Il punto è che la piega, nei fatti, non è sparita. La tecnologia attuale non lo permette, e iPhone Duo non fa eccezione. Solo che quando i vertici dell’azienda hanno visto il rivestimento nano texture in azione, hanno capito che quello era il massimo ottenibile allo stato attuale delle cose. Meglio di così non si poteva fare, almeno per un bel po’ di tempo, e a quel punto continuare ad aspettare non aveva più molto senso. Ternus ha aggiunto anche un’altra osservazione, poco diplomatica ma chiara: lo schermo non dà quella sensazione di “economico” che si percepisce su alcuni concorrenti.
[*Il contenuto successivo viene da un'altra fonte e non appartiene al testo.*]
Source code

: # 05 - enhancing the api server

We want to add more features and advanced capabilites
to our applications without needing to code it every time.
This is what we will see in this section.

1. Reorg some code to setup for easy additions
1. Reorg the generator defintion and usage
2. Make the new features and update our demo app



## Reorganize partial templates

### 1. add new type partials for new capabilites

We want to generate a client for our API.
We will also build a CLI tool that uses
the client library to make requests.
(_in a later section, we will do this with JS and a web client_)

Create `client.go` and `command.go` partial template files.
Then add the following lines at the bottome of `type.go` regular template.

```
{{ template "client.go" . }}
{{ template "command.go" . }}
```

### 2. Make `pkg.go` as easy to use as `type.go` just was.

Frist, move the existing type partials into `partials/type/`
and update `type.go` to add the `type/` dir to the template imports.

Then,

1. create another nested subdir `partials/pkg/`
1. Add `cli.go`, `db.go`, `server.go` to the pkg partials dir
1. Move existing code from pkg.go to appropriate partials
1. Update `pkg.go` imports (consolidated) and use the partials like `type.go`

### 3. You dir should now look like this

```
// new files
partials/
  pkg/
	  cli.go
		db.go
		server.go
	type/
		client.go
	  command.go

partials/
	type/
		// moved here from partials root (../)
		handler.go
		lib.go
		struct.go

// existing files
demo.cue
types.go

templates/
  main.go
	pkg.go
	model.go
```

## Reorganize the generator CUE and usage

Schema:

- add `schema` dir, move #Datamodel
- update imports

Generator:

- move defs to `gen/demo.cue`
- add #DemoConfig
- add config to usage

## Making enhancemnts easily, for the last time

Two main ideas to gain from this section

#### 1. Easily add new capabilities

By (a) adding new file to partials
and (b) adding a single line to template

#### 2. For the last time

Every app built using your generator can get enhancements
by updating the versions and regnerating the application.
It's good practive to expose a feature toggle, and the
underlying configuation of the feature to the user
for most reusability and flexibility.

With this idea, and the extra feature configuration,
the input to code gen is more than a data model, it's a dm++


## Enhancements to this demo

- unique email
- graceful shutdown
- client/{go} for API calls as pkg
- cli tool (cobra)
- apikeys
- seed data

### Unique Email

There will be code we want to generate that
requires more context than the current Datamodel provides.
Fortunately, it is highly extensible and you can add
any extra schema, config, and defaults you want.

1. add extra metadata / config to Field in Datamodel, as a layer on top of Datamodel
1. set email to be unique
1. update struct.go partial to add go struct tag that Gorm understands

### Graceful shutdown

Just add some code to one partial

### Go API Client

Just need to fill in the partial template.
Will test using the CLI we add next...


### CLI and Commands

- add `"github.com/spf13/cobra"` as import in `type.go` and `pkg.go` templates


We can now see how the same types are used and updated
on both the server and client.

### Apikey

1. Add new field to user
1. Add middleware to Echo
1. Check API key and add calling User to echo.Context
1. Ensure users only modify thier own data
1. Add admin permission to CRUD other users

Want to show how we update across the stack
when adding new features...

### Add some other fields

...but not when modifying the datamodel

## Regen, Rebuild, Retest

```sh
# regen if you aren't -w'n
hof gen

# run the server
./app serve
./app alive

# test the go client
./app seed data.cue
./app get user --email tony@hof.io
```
Se iPhone Duo oggi può vantare il pannello aperto più piatto in circolazione, per Apple tanto basta. E in effetti i commenti raccolti tra gli appassionati sembrano confermare l’impressione, anche da parte di chi per un motivo o per l’altro non ha intenzione di comprarlo.
Il nome in codice che nessuno vuole rivelare
Joswiak si è soffermato su un altro aspetto, quello di cui a Cupertino vanno più orgogliosi: essere riusciti a tenere il rivestimento completamente segreto. Un’arma che doveva restare nascosta fino all’ultimo, e così è stato. Nessuna fuga di notizie, nemmeno dai livelli più bassi della catena di fornitura, che di solito è il punto debole di qualsiasi piano industriale.
Non tutto però ha retto. Il rapporto di forma del telefono è trapelato in anticipo, e Joz ha fatto notare con una certa amarezza quanto velocemente i concorrenti si siano mossi per arrivare sul mercato prima di iPhone Duo. Huawei ha rielaborato il concetto dei suoi Pura X tirando fuori il Pura X Max, mentre Samsung ha presentato Galaxy Z Fold 8 nel corso di quest’anno. Entrambi hanno venduto molto bene, e buona parte del merito va proprio a quel nuovo formato.
Ecco perché il segreto sul trattamento nano texture è stato difeso con tanta ostinazione. Dentro l’azienda, chi era a conoscenza del progetto usava un “nome in codice divertente” per riferirsi al rivestimento, e né Ternus né Joswiak hanno voluto rivelare quale fosse. Resta l’unico elemento che iPhone Duo può rivendicare come esclusivo rispetto a tutta la concorrenza già presente sul mercato.